### Problem to solve
How many lines below include the string "lock"? State the number alone.

### Items listed in a dataset
________________________
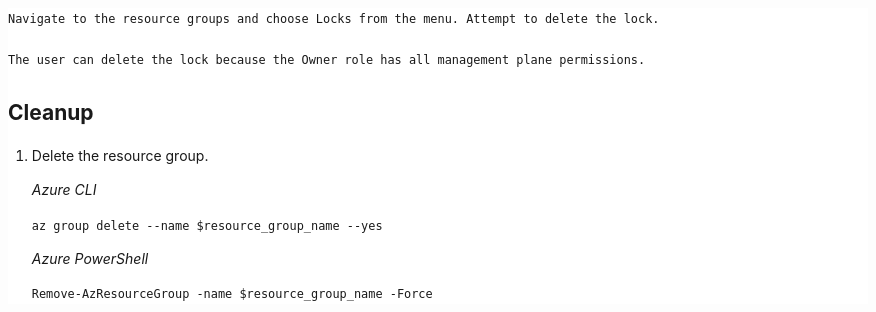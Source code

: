     Navigate to the resource groups and choose Locks from the menu. Attempt to delete the lock.

    The user can delete the lock because the Owner role has all management plane permissions.

## Cleanup

1. Delete the resource group.

    *Azure CLI*
    ```
    az group delete --name $resource_group_name --yes
    ```
    *Azure PowerShell*
    ```
    Remove-AzResourceGroup -name $resource_group_name -Force
    ```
________________________
### Solved exercise
2